Rumbidzayi Zinyuke Manicaland Bureau
MANICALAND Province will record its biggest grain yield in decades this year of 270 000 tonnes of maize and 60 000 tonnes of an assortment of small grains.

This will significantly change the food deficit pattern carved by consecutive seasons of poor crop production. According to the latest Zimbabwe Vulnerability Assessment Committee (ZimVAC) report, emergency food assistance by Government also contributed significantly to the food security situation.

This means the livelihood of families in Manicaland, as in most provinces, has significantly improved following the good harvest recorded in the 2016-17 farming season.

This resulted in a reduction in strategies implemented by families to deal with food shortages. According to the report, the Coping Strategy Index (CSI) declined from 27 in 2016 to 15 in 2017.

“This shows improved food access from 2016, which is partly attributable to the emergency food assistance by Government and its partners, as well as the improved main harvest.

“All provinces showed an improvement in the consumption coping strategies employed from the extreme methods adopted last year to the less severe and less frequent coping habits employed this year,” the report reads.

The Coping Strategy Index (CSI) is an indicator used to compare the hardship faced by households by measuring the frequency and severity of the behaviours they engage in when faced with food shortages.

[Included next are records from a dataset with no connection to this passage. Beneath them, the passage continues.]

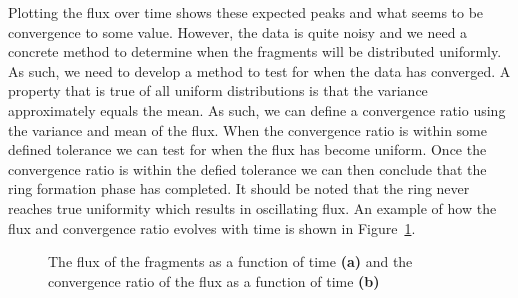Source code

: \documentclass[a4paper, 12pt]{article}
\begin{document}
Plotting the flux over time shows these expected peaks and what seems to be convergence to some value. However, the data is quite noisy and we need a concrete method to determine when the fragments will be distributed uniformly. As such, we need to develop a method to test for when the data has converged. A property that is true of all uniform distributions is that the variance approximately equals the mean. As such, we can define a convergence ratio using the variance and mean of the flux. When the convergence ratio is within some defined tolerance we can test for when the flux has become uniform. Once the convergence ratio is within the defied tolerance  we can then conclude that the ring formation phase has completed. It should be noted that the ring never reaches true uniformity which results in oscillating flux. An example of how the flux and convergence ratio evolves with time is shown in Figure~\ref{flux_plots}.

\begin{figure}[t]
	\begin{adjustbox}{max width=1\linewidth,center}
		\centering     %
	\end{adjustbox}
	\caption{The flux of the fragments as a function of time \textbf{(a)} and the convergence ratio of the flux as a function of time \textbf{(b)} }
	\label{flux_plots}
\end{figure}
\end{document}
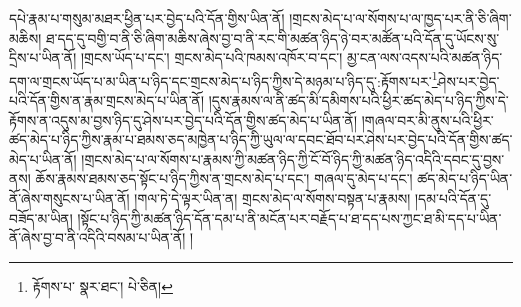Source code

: དཔེ་རྣམ་པ་གསུམ་མཐར་ཕྱིན་པར་བྱེད་པའི་དོན་གྱིས་ཡིན་ནོ། །གྲངས་མེད་པ་ལ་སོགས་པ་ལ་ཁྱད་པར་ནི་ཅི་ཞིག་མཆིས། ཐ་དད་དུ་བགྱི་བ་ནི་ཅི་ཞིག་མཆིས་ཞེས་བྱ་བ་ནི་རང་གི་མཚན་ཉིད་ཉེ་བར་མཚོན་པའི་དོན་དུ་ཡོངས་སུ་དྲིས་པ་ཡིན་ནོ། །གྲངས་ཡོད་པ་དང་། གྲངས་མེད་པའི་ཁམས་འཁོར་བ་དང་། མྱ་ངན་ལས་འདས་པའི་མཚན་ཉིད་དག་ལ་གྲངས་ཡོད་པ་མ་ཡིན་པ་ཉིད་དང་གྲངས་མེད་པ་ཉིད་ཀྱིས་དེ་མཉམ་པ་ཉིད་དུ་:རྟོགས་པར་\footnote{རྟོགས་པ་  སྣར་ཐང་།  པེ་ཅིན། }ཤེས་པར་བྱེད་པའི་དོན་གྱིས་ན་རྣམ་གྲངས་མེད་པ་ཡིན་ནོ། །དུས་རྣམས་ལ་ནི་ཚད་མི་དམིགས་པའི་ཕྱིར་ཚད་མེད་པ་ཉིད་ཀྱིས་དེ་རྟོགས་ན་འདུས་མ་བྱས་ཉིད་དུ་ཤེས་པར་བྱེད་པའི་དོན་གྱིས་ཚད་མེད་པ་ཡིན་ནོ། །གཞལ་བར་མི་ནུས་པའི་ཕྱིར་ཚད་མེད་པ་ཉིད་ཀྱིས་རྣམ་པ་ཐམས་ཅད་མཁྱེན་པ་ཉིད་ཀྱི་ཡུལ་ལ་དབང་ཐོབ་པར་ཤེས་པར་བྱེད་པའི་དོན་གྱིས་ཚད་མེད་པ་ཡིན་ནོ། །གྲངས་མེད་པ་ལ་སོགས་པ་རྣམས་ཀྱི་མཚན་ཉིད་ཀྱི་ངོ་བོ་ཉིད་ཀྱི་མཚན་ཉིད་འདིའི་དབང་དུ་བྱས་ནས། ཆོས་རྣམས་ཐམས་ཅད་སྟོང་པ་ཉིད་ཀྱིས་ན་གྲངས་མེད་པ་དང་། གཞལ་དུ་མེད་པ་དང་། ཚད་མེད་པ་ཉིད་ཡིན་ནོ་ཞེས་གསུངས་པ་ཡིན་ནོ། །གལ་ཏེ་དེ་ལྟར་ཡིན་ན། གྲངས་མེད་ལ་སོགས་བསྟན་པ་རྣམས། །དམ་པའི་དོན་དུ་བཟོད་མ་ཡིན། །སྟོང་པ་ཉིད་ཀྱི་མཚན་ཉིད་དོན་དམ་པ་ནི་མངོན་པར་བརྗོད་པ་ཐ་དད་པས་ཀྱང་ཐ་མི་དད་པ་ཡིན་ནོ་ཞེས་བྱ་བ་ནི་འདིའི་བསམ་པ་ཡིན་ནོ། །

The report notes that when faced with food shortages, as was the case last year, families tend to employ livelihood coping strategies in order to “increase food availability outside of their normal livelihoods”.

These strategies are classified into three categories namely Stress, which includes borrowing money, spending savings, selling assets and more livestock than usual while Crisis includes selling productive assets, withdrawing children from school and reducing non-food expenditure.

The Emergency strategy includes selling one’s land, begging for food and selling the last breeding stock to buy food.

However, nationally, the proportion of households that engaged at least one livelihood based coping strategy in April decreased from 41 percent in 2016 to six percent in 2017.

“This indicates an improved food access situation, which led to less coping than last year where households had experienced two consecutive poor food crop production seasons,” reads the Zimvac report.

The report also states that about 86 percent of households in Manicaland did not adopt or engage any livelihood coping strategies while four percent engaged stress coping strategies.

Three percent and seven percent of households engaged crisis and emergency coping strategies. They did not engage coping strategies mainly because that was not necessary.

Other households did not engage any coping strategy because they did not have any assets to dispose of or they had already disposed of their assets prior to April and could no longer continue to do so.